**Task item**
Within the records, tally the lines that contain "Gamma" and reply with that number only.

Data extracts Block Start

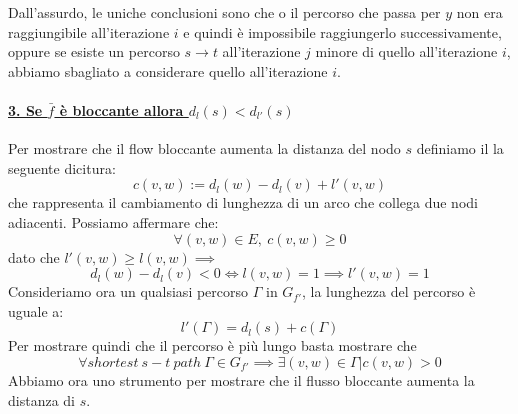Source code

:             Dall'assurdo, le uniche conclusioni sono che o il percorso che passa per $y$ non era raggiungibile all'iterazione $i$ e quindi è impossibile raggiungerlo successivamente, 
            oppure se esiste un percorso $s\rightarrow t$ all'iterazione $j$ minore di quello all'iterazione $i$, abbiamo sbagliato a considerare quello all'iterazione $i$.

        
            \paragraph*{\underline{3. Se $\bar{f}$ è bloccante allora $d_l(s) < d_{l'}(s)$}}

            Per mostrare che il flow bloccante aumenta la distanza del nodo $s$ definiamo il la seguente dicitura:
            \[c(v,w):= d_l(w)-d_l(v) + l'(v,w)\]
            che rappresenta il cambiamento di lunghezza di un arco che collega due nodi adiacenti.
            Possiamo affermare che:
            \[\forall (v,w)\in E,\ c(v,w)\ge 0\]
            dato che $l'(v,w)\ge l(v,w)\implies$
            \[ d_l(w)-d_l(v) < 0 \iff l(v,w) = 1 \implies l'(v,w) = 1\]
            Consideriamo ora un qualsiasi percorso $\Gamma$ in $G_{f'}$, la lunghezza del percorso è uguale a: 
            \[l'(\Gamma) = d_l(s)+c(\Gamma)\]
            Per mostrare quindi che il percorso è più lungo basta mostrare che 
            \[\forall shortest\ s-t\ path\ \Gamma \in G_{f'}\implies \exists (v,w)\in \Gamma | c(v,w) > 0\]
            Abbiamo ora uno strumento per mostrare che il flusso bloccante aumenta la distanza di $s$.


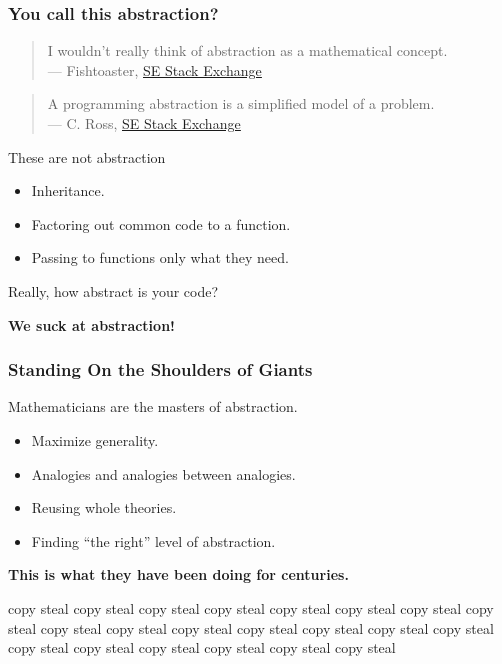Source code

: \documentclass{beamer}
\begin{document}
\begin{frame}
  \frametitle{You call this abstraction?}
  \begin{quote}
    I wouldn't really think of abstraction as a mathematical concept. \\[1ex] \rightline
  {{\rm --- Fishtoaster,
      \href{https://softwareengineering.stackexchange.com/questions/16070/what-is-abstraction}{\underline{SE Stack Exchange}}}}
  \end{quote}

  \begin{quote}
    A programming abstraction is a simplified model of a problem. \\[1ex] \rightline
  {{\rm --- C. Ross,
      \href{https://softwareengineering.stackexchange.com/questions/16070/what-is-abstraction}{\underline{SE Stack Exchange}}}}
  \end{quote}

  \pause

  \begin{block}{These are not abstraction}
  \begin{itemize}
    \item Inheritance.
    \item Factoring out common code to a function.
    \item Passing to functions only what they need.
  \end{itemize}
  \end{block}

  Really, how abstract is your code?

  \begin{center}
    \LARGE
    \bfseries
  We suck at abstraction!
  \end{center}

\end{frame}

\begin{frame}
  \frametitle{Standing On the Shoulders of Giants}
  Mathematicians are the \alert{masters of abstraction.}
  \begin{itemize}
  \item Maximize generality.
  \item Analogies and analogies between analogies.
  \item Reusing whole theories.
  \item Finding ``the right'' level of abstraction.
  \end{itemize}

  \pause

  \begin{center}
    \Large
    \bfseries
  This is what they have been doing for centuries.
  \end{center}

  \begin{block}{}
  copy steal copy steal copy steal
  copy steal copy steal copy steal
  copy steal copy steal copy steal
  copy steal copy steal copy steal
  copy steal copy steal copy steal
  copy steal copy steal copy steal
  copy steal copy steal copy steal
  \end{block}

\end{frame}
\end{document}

Data extracts Block End

**Finished task**
3